Today, banks cannot solely rely on the risk management or auditing functions to identify the risks. Capable managers/executives having leadership qualities must be placed in key roles that involve risk management responsibilities. Focusing on compliance is not good enough; the Chief Risk Officer must have a voice to drive. Executives heading different departments and lines especially in the areas of risk management, compliance, credit review and internal audit must demonstrate similar sense of leadership. Network leadership in banks must act to handle uncomfortable business situation and difficult environment and there is danger to move on with the status quo. It is over-optimism that causes barriers to the leadership approach in risk management. By contrast, good leaders welcome different points of views and are aware of potential risks and have the ability to make more informed decisions. The global financial crisis came up with the warning of irrational profit targets and irrational financial benefits of top management. Such aggressive behaviors caused collapse of so many banks during the crisis. However, it does not offer lessons to push down the profit targets and reducing the salaries and packages. It is not about slowing down and applying conservative approach in all situations. It mainly offers lessons on following more conscious approach on risk management and transparency; finding rationality in fixing profit targets and employee benefits; focusing on core banking businesses; having flexibility on conservative and dynamic banking approach in line with the business and economic situation.
Probably adaptation with the changing needs and customized innovation for a bank is the biggest challenge to survive. For example, a bank’s competitive advantage might be severely hampered without adopting the require technology to provide stake-of-the art services to the customers which should bring ultimate results in the form of better customer service, low cost and quick delivery. Recent literature identified the three biggest challenges to banking today as regulations, legacy and culture. The three barriers are intertwined in a vicious circle: regulations stop banks from innovating; legacy systems stop banks from innovating; a risk averse culture stops banks from innovating. The study opines that three things work together to wrap the bank in ropes of stagnation: management is unwilling to change systems because it is too risky; management is unwilling to place systems in the cloud because it is too risky; management is so focused upon regulation, that innovation takes a back seat. Practically a courageous leadership takes the lead to change and innovate by convincing regulator for due supports.
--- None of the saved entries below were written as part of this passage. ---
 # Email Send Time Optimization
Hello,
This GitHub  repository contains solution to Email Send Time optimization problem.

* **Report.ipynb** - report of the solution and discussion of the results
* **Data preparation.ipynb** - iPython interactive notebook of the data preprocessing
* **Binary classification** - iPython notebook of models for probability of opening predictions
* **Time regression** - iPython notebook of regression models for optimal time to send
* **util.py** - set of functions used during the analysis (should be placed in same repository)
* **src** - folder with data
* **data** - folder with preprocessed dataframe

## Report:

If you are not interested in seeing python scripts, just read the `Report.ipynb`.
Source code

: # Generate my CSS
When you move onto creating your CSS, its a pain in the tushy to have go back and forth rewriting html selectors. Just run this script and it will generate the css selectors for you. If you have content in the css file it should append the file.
Banking industry of Bangladesh achieved remarkable momentum over the years and brought in several positive changes in terms of expansion, modernization, quality of assets, application of international standards, technology adaptation, capacity development efforts, corporate governance, and improved regulatory and supervisory environment. And, the development is not uniform for all banks, as anticipated. Fortunately, the industry did not face severe hardship in response to the most recent global financial crisis. However, not different from other global economies, the industry is becoming exposed to newer challenges, financial crimes, and competitions. Though there are several instances and successful efforts of bank leaderships to address the changing needs, all banks require finding their customized path to sustain on a continuous process. Effective leadership, sound governance framework, and soft tools like emotional intelligence are tools for tomorrow’s banks to survive.
Bangladesh Bank has undertaken remarkable regulatory and supervisory initiatives over the years in line with the internationally accepted standards and compliance requirements. Banking sector of the country is now having risk management guidelines and compliance requirements for all the key areas of banking; and prudential and capital standards are duly in place. Adoption of technology has brought in remarkable efficiency in the supervisory arrangement of Bangladesh Bank. The central bank has created platform for modernization of banking, payment system and financial service delivery by the formulation of rules, guidelines and supportive arrangements. Notable initiatives have been taken place for effective oversight of risk management, internal controls and customer interest protections. It is good to observe that the central bank has responded with due supports on the technology driven initiatives by the scheduled banks. In response to the global development and BIS guideline, Bangladesh Bank updated and enforced circulars for improving corporate governance practices of the banking industry. It has circulars on fit and proper test for selecting board of directors. A major circular issued in 2013 defines formation of board of the banking companies and their duties and responsibilities. Several relevant circulars were issues for installing good board practices: prohibition on outsiders/non-member’s presence at the board meeting and giving extra payment and benefits other than the stipulated benefits’; restriction on the payment of honorarium of the directors in the board meeting and travel expenses of directors etc. The central bank issued guidelines on Internal Control and Compliance in 2016 incorporating corporate governance issues elaborately. In addition to that commercial banks of the country are required to follow the guidelines applicable for listed companies issued by the Bangladesh Securities and Exchange Commission (BSEC) covering several corporate governance and transparency issues. Enforcement of these improved and internationally accepted standards brought visible changes in the governance structure of the banking industry.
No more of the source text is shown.